Minstral introduce several modifications (collapsible sections).

1. Eliminating KL divergence.

   The KL penalty constrains the online policy from ever deviating too far from the initial model. In practice, they found that the policy diverged substantially regardless, and so discarded this term altogether (set $\beta = 0$). This also removes the need to store a copy of the reference model.

   Personally, I always found this KL term odd: it restricts the policy from deviating from the reference, rather than restricting an update (vs the current).

2. Loss normalisation.

   Long sequences with few 'turning points'—ie, places where the policy ratio is not close to $1$—get significantly down-weighted by their large $|o_i|$. The normalisation

   $$\textstyle G^{-1} \sum_{i=1}^G |o_i|^{-1} \sum_{t=1}^{|o_i|} (...) \quad\text{is replaced with}\quad (\sum_{i=1}^G |o_i|)^{-1} \sum_{i=1}^G \sum_{t=1}^{|o_i|} (...).$$

   This is no change if $|o_i|$ is a fixed length. No ablation study is conducted on this aspect directly, but there is one on batch/minibatch sizes.

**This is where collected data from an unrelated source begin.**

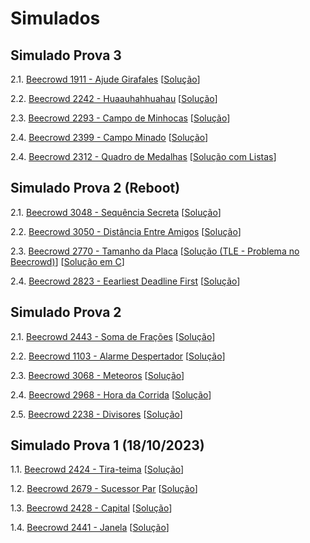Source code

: # Simulados

## Simulado Prova 3

2.1. [Beecrowd 1911 - Ajude Girafales](https://www.beecrowd.com.br/judge/pt/problems/view/1911) [[Solução](beecrowd_1911.py)]

2.2. [Beecrowd 2242 - Huaauhahhuahau](https://www.beecrowd.com.br/judge/pt/problems/view/2242) [[Solução](beecrowd_2242.py)]

2.3. [Beecrowd 2293 - Campo de Minhocas](https://www.beecrowd.com.br/judge/pt/problems/view/2293) [[Solução](beecrowd_2293.py)]

2.4. [Beecrowd 2399 - Campo Minado](https://www.beecrowd.com.br/judge/pt/problems/view/2399) [[Solução](beecrowd_2399.py)]

2.4. [Beecrowd 2312 - Quadro de Medalhas](https://www.beecrowd.com.br/judge/pt/problems/view/2312) [[Solução com Listas](beecrowd_2312_2.py)]

## Simulado Prova 2 (Reboot)

2.1. [Beecrowd 3048 - Sequência Secreta](https://www.beecrowd.com.br/judge/pt/problems/view/3048) [[Solução](beecrowd_3048.py)]

2.2. [Beecrowd 3050 - Distância Entre Amigos](https://www.beecrowd.com.br/judge/pt/problems/view/3050) [[Solução](beecrowd_3050.py)]

2.3. [Beecrowd 2770 - Tamanho da Placa](https://www.beecrowd.com.br/judge/pt/problems/view/2770) [[Solução (TLE - Problema no Beecrowd)](beecrowd_2770.py)] [[Solução em C](beecrowd_2770.c)]

2.4. [Beecrowd 2823 - Eearliest Deadline First](https://www.beecrowd.com.br/judge/pt/problems/view/2823) [[Solução](beecrowd_2823.py)]

## Simulado Prova 2

2.1. [Beecrowd 2443 - Soma de Frações](https://www.beecrowd.com.br/judge/pt/problems/view/2443) [[Solução](beecrowd_2443_2.py)]

2.2. [Beecrowd 1103 - Alarme Despertador](https://www.beecrowd.com.br/judge/pt/problems/view/1103) [[Solução](beecrowd_1103.py)]

2.3. [Beecrowd 3068 - Meteoros](https://www.beecrowd.com.br/judge/pt/problems/view/3068) [[Solução](beecrowd_3068.py)]

2.4. [Beecrowd 2968 - Hora da Corrida](https://www.beecrowd.com.br/judge/pt/problems/view/2968) [[Solução](beecrowd_2968.py)]

2.5. [Beecrowd 2238 - Divisores](https://www.beecrowd.com.br/judge/pt/problems/view/2238) [[Solução](beecrowd_2238.py)]

## Simulado Prova 1 (18/10/2023)

1.1. [Beecrowd 2424 - Tira-teima](https://www.beecrowd.com.br/judge/pt/problems/view/2424) [[Solução](beecrowd_2424.py)]
   
1.2. [Beecrowd 2679 - Sucessor Par](https://www.beecrowd.com.br/judge/pt/problems/view/2679) [[Solução](beecrowd_2679.py)]

1.3. [Beecrowd 2428 - Capital](https://www.beecrowd.com.br/judge/pt/problems/view/2428) [[Solução](beecrowd_2428.py)]

1.4. [Beecrowd 2441 - Janela](https://www.beecrowd.com.br/judge/pt/problems/view/2441) [[Solução](beecrowd_2441.py)]


<!--
## Simulado Prova 1

1.1. [Beecrowd 3049 - Nota Cortada](https://www.beecrowd.com.br/judge/pt/problems/view/3049) [[Solução](beecrowd_3049.py)]
   
1.2. [Beecrowd 1929 - Triângulo](https://www.beecrowd.com.br/judge/pt/problems/view/1929) [[Solução](beecrowd_1929.py)]

1.3. [Beecrowd 2443 - Soma de Frações](https://www.beecrowd.com.br/judge/pt/problems/view/2443) [[Solução](beecrowd_2443.py)]

1.4. [Beecrowd 3068 - Meteoros](https://www.beecrowd.com.br/judge/pt/problems/view/3068) [[Solução](beecrowd_3068.py)]

1.5. [Beecrowd 2462 - Voos](https://www.beecrowd.com.br/judge/pt/problems/view/2462) [[Solução](beecrowd_2462.py)]


## Simulado Prova 2

2.1. [Beecrowd 2161 - Raiz Quadrada de 10](https://www.beecrowd.com.br/judge/pt/problems/view/1020) *Feito em sala de aula (veja o problema "Raiz Quadrada de 2")*

2.2. [Beecrowd 2633 - Churras no Yuri](https://www.beecrowd.com.br/judge/pt/problems/view/2633) [[Solução](beecrowd_2633.py)]

2.3. [Beecrowd 2126 - Procurando Subsequências](https://www.beecrowd.com.br/judge/pt/problems/view/2126) [[Solução](beecrowd_2126.py)]

2.4. [Beecrowd 1516 - Imagem](https://www.beecrowd.com.br/judge/pt/problems/view/1516) [[Solução](beecrowd_1516.py)]

2.5. [Beecrowd 1709 - Baralho Embaralhado](https://www.beecrowd.com.br/judge/pt/problems/view/1709) [[Solução](beecrowd_1709.py)]

2.2. [Beecrowd 1827 - Matriz Quadrada IV](https://www.beecrowd.com.br/judge/pt/problems/view/1827) [[Solução](beecrowd_1827.py)]



2.4. [Beecrowd 1277 - Pouca Frequência](https://www.beecrowd.com.br/judge/pt/problems/view/1277) [[Solução](beecrowd_1277.py)]

## Simulado Prova 3



3.2. [Beecrowd 1261 - Pontos de Feno](https://www.beecrowd.com.br/judge/pt/problems/view/1261) [[Solução](beecrowd_1261.py)]



3.4. [Beecrowd 2087 - Conjuntos Bons e Ruins](https://www.beecrowd.com.br/judge/pt/problems/view/2087) [[Solução](beecrowd_2087.py)] *Obs: solução "correta" ineficiente, pois os casos de teste ocultos estão fracos*


-->

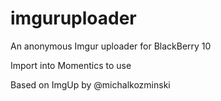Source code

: imguruploader
==========
An anonymous Imgur uploader for BlackBerry 10

Import into Momentics to use

Based on ImgUp by @michalkozminski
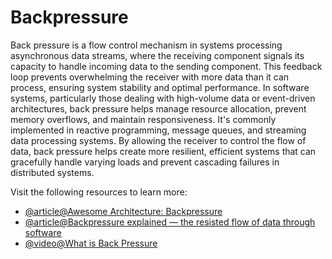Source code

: # Backpressure

Back pressure is a flow control mechanism in systems processing asynchronous data streams, where the receiving component signals its capacity to handle incoming data to the sending component. This feedback loop prevents overwhelming the receiver with more data than it can process, ensuring system stability and optimal performance. In software systems, particularly those dealing with high-volume data or event-driven architectures, back pressure helps manage resource allocation, prevent memory overflows, and maintain responsiveness. It's commonly implemented in reactive programming, message queues, and streaming data processing systems. By allowing the receiver to control the flow of data, back pressure helps create more resilient, efficient systems that can gracefully handle varying loads and prevent cascading failures in distributed systems.

Visit the following resources to learn more:

- [@article@Awesome Architecture: Backpressure](https://awesome-architecture.com/back-pressure/)
- [@article@Backpressure explained — the resisted flow of data through software](https://medium.com/@jayphelps/backpressure-explained-the-flow-of-data-through-software-2350b3e77ce7)
- [@video@What is Back Pressure](https://www.youtube.com/watch?v=viTGm_cV7lE)
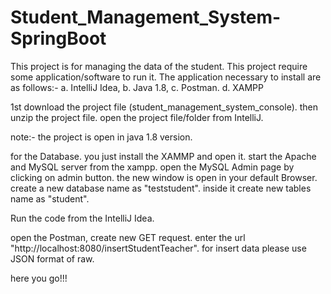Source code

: # Student_Management_System-SpringBoot
This project is for managing the data of the student.
This project require some application/software to run it.
The application necessary to install are as follows:-
a. IntelliJ Idea, 
b. Java 1.8, 
c. Postman.
d. XAMPP

1st download the project file (student_management_system_console). then unzip the project file. open the project file/folder from IntelliJ.

note:- the project is open in java 1.8 version.

for the Database. you just install the XAMMP and open it. 
start the Apache and MySQL server from the xampp. 
open the MySQL Admin page by clicking on admin button. 
the new window is open in your default Browser. 
create a new database name as "teststudent". 
inside it create new tables name as "student".

Run the code from the IntelliJ Idea.

open the Postman, create new GET request.
enter the url "http://localhost:8080/insertStudentTeacher".
for insert data please use JSON format of raw.
 
 here you go!!!
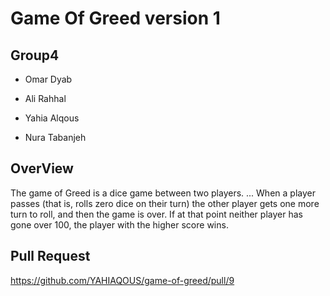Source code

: # Game Of Greed version 1

## Group4

- Omar Dyab

- Ali Rahhal

- Yahia Alqous

- Nura Tabanjeh

## OverView

The game of Greed is a dice game between two players. ... When a player passes (that is, rolls zero dice on their turn) the other player gets one more turn to roll, and then the game is over. If at that point neither player has gone over 100, the player with the higher score wins.

## Pull Request

<https://github.com/YAHIAQOUS/game-of-greed/pull/9>
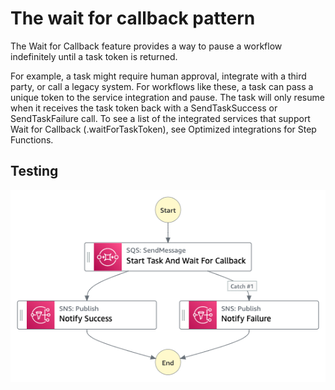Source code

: # The wait for callback pattern

The Wait for Callback feature provides a way to pause a workflow indefinitely until a task token is returned.

For example, a task might require human approval, integrate with a third party, or call a legacy system. For workflows like these, a task can pass a unique token to the service integration and pause. The task will only resume when it receives the task token back with a SendTaskSuccess or SendTaskFailure call. To see a list of the integrated services that support Wait for Callback (.waitForTaskToken), see Optimized integrations for Step Functions.

## Testing  


![image](./resources/wait-for-callback.png)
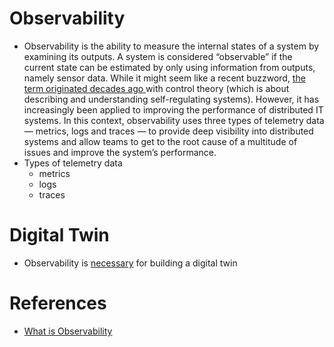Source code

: # Observability
- Observability is the ability to measure the internal states of a system by examining its outputs. A system is considered “observable” if the current state can be estimated by only using information from outputs, namely sensor data. While it might seem like a recent buzzword, [the term originated decades ago ](https://www.encyclopedia.com/history/encyclopedias-almanacs-transcripts-and-maps/kalman-rudolf-emil) with control theory (which is about describing and understanding self-regulating systems). However, it has increasingly been applied to improving the performance of distributed IT systems. In this context, observability uses three types of telemetry data — metrics, logs and traces — to provide deep visibility into distributed systems and allow teams to get to the root cause of a multitude of issues and improve the system’s performance.
- Types of telemetry data
  - metrics
  - logs
  - traces

# Digital Twin
- Observability is [necessary](https://www.nist.gov/system/files/documents/2019/04/05/08c_assesssment_of_digital_twin_manufcturing_frameworks_-_hardwick.pdf) for building a digital twin

# References

- [What is Observability](https://www.splunk.com/en_us/data-insider/what-is-observability.html)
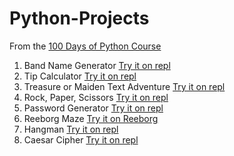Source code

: # Python-Projects
From the [100 Days of Python Course](https://www.100daysofpython.dev/)
1. Band Name Generator [Try it on repl](https://repl.it/@aaronn2/day-1-band-name-generator#main.py)
2. Tip Calculator [Try it on repl](https://repl.it/@aaronn2/tip-calculator#main.py)
3. Treasure or Maiden Text Adventure [Try it on repl](https://repl.it/@aaronn2/treasure-island-start#main.py)
4. Rock, Paper, Scissors [Try it on repl](https://repl.it/@aaronn2/rock-paper-scissors#main.py)
5. Password Generator [Try it on repl](https://repl.it/@aaronn2/password-generator-start)
6. Reeborg Maze [Try it on Reeborg](https://reeborg.ca/reeborg.html?lang=en&mode=python&menu=worlds%2Fmenus%2Freeborg_intro_en.json&name=Maze&url=worlds%2Ftutorial_en%2Fmaze1.json)
7. Hangman [Try it on repl](https://repl.it/@aaronn2/Day-7-Hangman#main.py)
8. Caesar Cipher [Try it on repl](https://repl.it/@aaronn2/caesar-cipher)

3. Advantage normalisation.

   The advantage is always centred wrt the question: $\widetilde A_i = r_i - \operatorname{mean}(r_1, ..., r_G)$, where $r_1, ..., r_G$ are the rewards received in the $G$ answers to the same question. The rewards are then normalised wrt the standard deviations of the advantages $\widetilde A_i$ in a minibatch, to get the final estimate $\widehat A_i = \widetilde A_i / \operatorname{std}((\widetilde A_i)_{i \in B})$, where $B$ is a minibatch.

   The idea is that easy/hard questions with low standard deviations get up-weighted in the original GRPO. However, an ablation study in §6.4 suggests this has little effect over the usual version.

4. Relaxing trust region.

   Standard GRPO clipping $\varepsilon \approx 0.2$ limits exploration by restricting the increase in probability of low-likelihood tokens. Minstral allow the model to explore rare steps by following the clip-higher strategy: the upper threshold is replaced with a larger $\varepsilon_\text{high} \in [0.26, 0.28]$, with the lower $1\varepsilon_\text{low} \approx 0.2$ roughly unchanged.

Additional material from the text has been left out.